Als data engineer bij DICTU mooie informatieproducten maken
Bij DICTU werken verschillende teams dagelijks met veel plezier aan dataonderzoek en databewerking voor klanten. Ze ontsluiten en visualiseren complexe databronnen, zodat de gebruiker ermee kan omgaan.

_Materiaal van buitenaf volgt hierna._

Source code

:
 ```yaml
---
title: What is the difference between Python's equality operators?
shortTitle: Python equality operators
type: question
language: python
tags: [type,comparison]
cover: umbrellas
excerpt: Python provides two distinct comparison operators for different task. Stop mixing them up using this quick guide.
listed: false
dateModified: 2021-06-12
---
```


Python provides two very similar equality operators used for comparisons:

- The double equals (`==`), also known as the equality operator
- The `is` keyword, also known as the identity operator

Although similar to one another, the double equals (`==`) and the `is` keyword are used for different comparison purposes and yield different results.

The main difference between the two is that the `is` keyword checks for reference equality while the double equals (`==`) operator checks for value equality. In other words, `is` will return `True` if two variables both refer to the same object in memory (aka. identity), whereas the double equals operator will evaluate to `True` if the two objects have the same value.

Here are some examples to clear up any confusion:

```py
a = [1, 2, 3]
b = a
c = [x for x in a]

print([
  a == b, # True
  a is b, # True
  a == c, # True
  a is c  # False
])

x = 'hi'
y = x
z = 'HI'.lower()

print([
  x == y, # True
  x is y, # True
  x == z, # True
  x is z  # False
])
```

Het zijn juist de complexe zaken die Gerrit Tol uitdagen en waarvoor hij met plezier als data engineer met managementinformatie aan de slag gaat. Daarbij is het contact met de klant doorslaggevend voor een goed resultaat. DICTU levert met DICTU Data Services (DDS) de BI-datadiensten aan verschillende klanten binnen de Rijksoverheid. Een voorbeeld daarvan is de data engineering voor het concern datawarehouse/ concern dashboard dat DICTU samen met de Dienst Bedrijfsvoering voor de ministeries van EZK en LNV ontwikkelt en uitbreidt.
Gerrit: ‘Als data engineer vertaal je klantwensen naar gebruiksvriendelijke data. Ik doe dat voor de bedrijfsinformatie, dat wil zeggen: de managementrapportages en het hele traject daarnaartoe. In feite maak ik dus informatieproducten; van een mooi ingericht dashboard tot een grafiek of een bestand dat je met Excel kunt bewerken. We werken daarbij met de tool Oracle Data Integrator (ODI) en Oracle Business Intelligence (OBI). Het is handig als je die pakketten beheerst, maar het is ook mogelijk om intern te worden opgeleid.’
Maatschappelijke thema’s
‘Het belangrijkste in dit werk is dat je affiniteit hebt met business intelligence en data en dat je goed met klanten kunt omgaan’, vervolgt Gerrit. Die klanten vallen onder de ministeries van EZK en LNV, zoals de Nederlandse Voedsel- en Warenautoriteit. Ik reis dan ook veel met de trein naar andere vestigingen in Assen, Zwolle, Utrecht en Den Haag. Tegelijkertijd ben ik ook onderdeel van het scrumteam en zijn er teammeetings in Den Haag met de andere ODI/ OBI-specialisten. Wat ik het leuke aan dit werk vind? Je kunt je eigen tijd inrichten en daardoor goed werk en privé combineren. Daarnaast houd ik me met onderwerpen bezig die ertoe doen; maatschappelijk belangrijke thema’s waaraan ik kan bijdragen.’